Since arriving here just over a year ago with his wife, Krystal, Jana has fully immersed himself in what he calls a “very welcoming” community — both academic and musical. He plays in several bands — Workingman’s Army, Phil Yates and the Affiliates and his own Dragonfly Physics — and has quickly become a popular instructor at Champlain.
“We were very happy to find him,” says Amanda Crispel, game-program director and manager of the Game Studio, in a phone interview. “He has an incredible skill set. Students are fighting over getting into his production class.” Crispel adds that Jana’s audio course has made Champlain’s game-design curricula “even richer.”
Since it launched in 2004, the college’s Game Studio — which offers design, art and animation, production, and programming in a “cohort,” team-based structure — has grown dramatically. Jana is one of 15 teachers overseeing a cohort of nearly 350 students. “It’s now a fifth of our college population,” Crispel notes.
This year, the Princeton Review ranked it among the top 10 game-design programs in the country. A bonus: Selected Game Studio students get cutting-edge, real-world experience working on outside projects with game-design professionals at the college’s Emergent Media Center. And they have an opportunity to study at Champlain’s Montréal campus; the Québec city is the world’s second-largest game development center, home to Electronic Arts and Ubisoft.
Jana says he finds teaching at Champlain “very fulfilling.” But he’s less effusive about the state of Vermont’s general support for the gaming industry. “I can name 15 rock bands,” he says of the vibrant local music scene. “We should be able to name people who are making games here.”

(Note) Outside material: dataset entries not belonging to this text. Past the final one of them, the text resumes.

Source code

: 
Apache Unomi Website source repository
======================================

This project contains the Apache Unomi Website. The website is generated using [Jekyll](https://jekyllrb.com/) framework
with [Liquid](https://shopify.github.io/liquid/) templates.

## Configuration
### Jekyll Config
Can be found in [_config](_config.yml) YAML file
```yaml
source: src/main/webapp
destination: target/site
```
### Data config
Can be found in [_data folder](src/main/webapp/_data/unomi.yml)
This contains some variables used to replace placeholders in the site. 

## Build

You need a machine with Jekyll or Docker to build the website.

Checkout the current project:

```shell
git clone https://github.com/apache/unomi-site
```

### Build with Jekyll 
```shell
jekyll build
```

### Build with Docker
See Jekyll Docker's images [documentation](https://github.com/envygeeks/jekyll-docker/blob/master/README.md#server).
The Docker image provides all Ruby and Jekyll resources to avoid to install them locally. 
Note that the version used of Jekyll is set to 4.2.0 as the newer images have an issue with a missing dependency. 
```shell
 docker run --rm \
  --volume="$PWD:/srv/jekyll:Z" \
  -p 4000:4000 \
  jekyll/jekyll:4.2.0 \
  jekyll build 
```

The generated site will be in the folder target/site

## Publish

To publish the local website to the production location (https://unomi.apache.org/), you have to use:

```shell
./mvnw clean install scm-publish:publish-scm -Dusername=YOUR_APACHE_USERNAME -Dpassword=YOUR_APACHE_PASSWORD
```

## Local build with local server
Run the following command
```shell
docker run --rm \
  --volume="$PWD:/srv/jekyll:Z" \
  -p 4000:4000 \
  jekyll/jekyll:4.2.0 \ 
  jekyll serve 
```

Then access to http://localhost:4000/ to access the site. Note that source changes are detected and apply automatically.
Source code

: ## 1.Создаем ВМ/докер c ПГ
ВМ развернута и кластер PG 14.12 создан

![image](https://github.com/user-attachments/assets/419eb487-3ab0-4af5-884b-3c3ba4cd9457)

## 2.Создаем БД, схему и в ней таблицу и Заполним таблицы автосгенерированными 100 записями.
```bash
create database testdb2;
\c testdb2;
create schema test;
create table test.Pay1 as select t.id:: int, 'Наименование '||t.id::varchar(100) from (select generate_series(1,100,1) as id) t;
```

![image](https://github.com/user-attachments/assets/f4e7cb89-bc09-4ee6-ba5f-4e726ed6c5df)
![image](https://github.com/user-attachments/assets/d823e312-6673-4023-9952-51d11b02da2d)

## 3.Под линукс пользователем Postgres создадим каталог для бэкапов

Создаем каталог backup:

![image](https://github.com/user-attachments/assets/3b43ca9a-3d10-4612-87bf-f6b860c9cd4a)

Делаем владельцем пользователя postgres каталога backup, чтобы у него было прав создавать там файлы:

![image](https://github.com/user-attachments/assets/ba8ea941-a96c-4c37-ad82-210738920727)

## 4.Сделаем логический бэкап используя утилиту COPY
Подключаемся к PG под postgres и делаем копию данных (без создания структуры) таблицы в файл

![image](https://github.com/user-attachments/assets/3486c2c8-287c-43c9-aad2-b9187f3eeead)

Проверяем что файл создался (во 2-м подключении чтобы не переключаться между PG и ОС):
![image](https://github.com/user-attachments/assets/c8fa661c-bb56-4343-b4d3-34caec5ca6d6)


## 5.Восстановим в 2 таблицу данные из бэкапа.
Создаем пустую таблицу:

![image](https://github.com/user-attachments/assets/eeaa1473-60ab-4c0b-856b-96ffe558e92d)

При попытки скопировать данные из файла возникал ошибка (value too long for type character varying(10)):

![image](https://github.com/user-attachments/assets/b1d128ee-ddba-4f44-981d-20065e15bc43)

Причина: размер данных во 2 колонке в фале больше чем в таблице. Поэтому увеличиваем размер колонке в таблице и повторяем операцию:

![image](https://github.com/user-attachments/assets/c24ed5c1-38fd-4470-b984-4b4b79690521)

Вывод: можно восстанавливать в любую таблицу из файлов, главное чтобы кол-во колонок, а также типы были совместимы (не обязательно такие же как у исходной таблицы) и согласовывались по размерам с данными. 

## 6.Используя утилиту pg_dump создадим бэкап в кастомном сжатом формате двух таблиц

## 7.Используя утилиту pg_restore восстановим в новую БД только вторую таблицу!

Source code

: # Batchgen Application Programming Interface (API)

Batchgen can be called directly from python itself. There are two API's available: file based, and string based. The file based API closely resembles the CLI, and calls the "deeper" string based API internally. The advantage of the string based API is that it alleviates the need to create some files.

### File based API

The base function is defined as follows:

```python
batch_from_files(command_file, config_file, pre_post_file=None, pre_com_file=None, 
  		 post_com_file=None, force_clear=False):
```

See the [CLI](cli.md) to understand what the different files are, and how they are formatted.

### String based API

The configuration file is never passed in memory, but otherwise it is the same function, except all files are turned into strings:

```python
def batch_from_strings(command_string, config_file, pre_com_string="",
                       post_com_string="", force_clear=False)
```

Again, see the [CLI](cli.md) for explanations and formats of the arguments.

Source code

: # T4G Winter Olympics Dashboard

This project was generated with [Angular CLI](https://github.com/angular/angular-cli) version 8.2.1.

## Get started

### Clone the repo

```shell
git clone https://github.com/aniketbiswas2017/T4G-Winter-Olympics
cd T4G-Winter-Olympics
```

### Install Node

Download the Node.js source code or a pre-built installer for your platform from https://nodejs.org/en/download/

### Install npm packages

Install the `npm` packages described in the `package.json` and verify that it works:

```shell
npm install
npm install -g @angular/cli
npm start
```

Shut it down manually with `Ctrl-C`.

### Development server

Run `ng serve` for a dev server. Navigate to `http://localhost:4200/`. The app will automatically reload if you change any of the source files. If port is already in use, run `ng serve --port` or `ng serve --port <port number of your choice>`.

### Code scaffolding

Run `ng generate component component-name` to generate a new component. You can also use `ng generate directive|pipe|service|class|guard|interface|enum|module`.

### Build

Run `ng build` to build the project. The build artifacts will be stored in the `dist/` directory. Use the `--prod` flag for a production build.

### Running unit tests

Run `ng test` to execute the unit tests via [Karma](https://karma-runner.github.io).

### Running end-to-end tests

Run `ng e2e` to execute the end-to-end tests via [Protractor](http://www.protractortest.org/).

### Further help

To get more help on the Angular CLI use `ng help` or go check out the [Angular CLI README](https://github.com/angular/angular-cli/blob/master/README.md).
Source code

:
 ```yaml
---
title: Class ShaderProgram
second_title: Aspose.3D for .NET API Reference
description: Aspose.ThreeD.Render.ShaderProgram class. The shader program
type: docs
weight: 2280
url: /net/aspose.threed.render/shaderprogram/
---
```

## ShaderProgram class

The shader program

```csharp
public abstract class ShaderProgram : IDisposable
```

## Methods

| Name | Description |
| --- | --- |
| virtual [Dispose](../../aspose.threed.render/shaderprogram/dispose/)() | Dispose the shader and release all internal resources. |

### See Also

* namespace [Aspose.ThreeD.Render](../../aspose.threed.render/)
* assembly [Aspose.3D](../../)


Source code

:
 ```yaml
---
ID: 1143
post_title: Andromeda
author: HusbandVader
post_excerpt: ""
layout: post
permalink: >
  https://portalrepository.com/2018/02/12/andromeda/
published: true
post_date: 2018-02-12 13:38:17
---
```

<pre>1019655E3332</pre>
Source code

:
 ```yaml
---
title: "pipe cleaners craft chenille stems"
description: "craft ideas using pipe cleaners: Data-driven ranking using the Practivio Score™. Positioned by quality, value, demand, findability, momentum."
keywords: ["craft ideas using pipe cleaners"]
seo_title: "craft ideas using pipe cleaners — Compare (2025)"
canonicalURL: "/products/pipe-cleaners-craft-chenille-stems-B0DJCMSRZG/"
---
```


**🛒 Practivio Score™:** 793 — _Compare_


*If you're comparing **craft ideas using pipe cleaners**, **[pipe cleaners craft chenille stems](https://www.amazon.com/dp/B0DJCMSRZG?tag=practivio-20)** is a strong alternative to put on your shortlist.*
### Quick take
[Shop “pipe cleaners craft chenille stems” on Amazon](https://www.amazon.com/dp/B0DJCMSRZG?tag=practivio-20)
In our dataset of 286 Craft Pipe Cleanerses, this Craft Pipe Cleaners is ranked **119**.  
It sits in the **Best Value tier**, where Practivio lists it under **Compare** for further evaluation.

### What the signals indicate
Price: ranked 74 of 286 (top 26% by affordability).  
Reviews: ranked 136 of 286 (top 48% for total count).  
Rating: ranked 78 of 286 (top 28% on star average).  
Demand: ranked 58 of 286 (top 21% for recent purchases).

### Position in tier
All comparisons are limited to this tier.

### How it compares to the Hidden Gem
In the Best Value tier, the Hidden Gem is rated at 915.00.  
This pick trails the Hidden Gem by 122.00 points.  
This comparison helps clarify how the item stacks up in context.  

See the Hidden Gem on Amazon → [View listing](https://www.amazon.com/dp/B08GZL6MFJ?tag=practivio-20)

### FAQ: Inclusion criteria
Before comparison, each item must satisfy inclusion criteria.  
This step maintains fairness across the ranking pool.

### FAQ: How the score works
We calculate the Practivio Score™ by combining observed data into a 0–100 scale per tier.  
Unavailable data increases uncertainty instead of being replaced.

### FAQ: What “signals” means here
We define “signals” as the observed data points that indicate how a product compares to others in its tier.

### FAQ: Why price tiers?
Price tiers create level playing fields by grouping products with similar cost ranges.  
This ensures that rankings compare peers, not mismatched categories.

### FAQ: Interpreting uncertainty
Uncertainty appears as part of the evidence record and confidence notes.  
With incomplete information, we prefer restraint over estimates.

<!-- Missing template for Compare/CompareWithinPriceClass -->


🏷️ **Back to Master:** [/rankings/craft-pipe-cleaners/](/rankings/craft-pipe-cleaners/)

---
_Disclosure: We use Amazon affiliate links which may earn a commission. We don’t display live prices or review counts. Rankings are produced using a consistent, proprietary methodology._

Jana wants to help change that. “The Tech Jam is kind of a coming-out party for me,” he suggests. He’s eager to demonstrate that Vermont is exactly the kind of place for small, start-up, technology-based business.
“I want to attract part of the billion-dollar gaming industry here,” Jana says. “People get connected here; there’s camaraderie and community. There’s the kind of strong working environment that can help sustain a gaming industry.”
Though he believes games are an important way to reach “young minds,” Jana points out that games aren’t just for kids anymore. “Games are starting to mature,” he says. “It’s a great artistic-experience medium and an enormous industry. There is no reason to approach it as toys.”
Crispel agrees. “Games are becoming mainstream communication media,” she says, noting that some of Champlain’s gaming graduates work in public relations, business, education and other kinds of instruction. “There are lots of arenas and learning environments.” She also agrees that Vermont is “an excellent place for small, independent studios” in the gaming industry. “My one gripe,” Crispel adds, “is the Vermont Department of Labor, which stands in the way of success of small tech studios because of the way they handle contract labor. It drives contract work out of state.”
The growing number of technology businesses — and tech-minded graduates — in Vermont may eventually lobby for changes in that environment. Meanwhile, Dev Jana keeps busy teaching design, making games and composing music. “I’m trying to show people how important sound is,” he says. Studies have shown, he adds, that “those who listen to or play music regularly have less memory loss.”
Remember that when you’re defending Roy against the bugs.
Dev Jana is demonstrating his new game, “Roy G Beats,” at the Vermont Tech Jam on Friday, October 28, and Saturday, October 29, at the Borders building, 29 Church St., in Burlington.